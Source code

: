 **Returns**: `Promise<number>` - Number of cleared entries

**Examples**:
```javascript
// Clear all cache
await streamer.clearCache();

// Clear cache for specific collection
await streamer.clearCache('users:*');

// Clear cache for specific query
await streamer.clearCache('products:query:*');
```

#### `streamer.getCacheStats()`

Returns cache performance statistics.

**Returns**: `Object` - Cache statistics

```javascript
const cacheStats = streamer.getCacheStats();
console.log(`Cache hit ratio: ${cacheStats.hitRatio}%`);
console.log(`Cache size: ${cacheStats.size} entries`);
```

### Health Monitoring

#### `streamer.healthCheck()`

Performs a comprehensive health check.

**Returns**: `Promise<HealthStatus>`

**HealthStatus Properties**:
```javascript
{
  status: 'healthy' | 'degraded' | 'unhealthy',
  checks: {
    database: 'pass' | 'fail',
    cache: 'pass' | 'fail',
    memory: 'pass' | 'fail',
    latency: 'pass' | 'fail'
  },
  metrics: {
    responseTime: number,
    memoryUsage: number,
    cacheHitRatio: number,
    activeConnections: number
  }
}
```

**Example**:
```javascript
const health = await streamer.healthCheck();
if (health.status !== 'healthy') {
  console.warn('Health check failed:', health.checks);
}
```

WHAT NEEDS TO BE DONE →
Look through the data above for the word "entries". Report each line where it occurs.

ANSWER TO THIS PROBLEM →
: **Returns**: `Promise<number>` - Number of cleared entries
console.log(`Cache size: ${cacheStats.size} entries`);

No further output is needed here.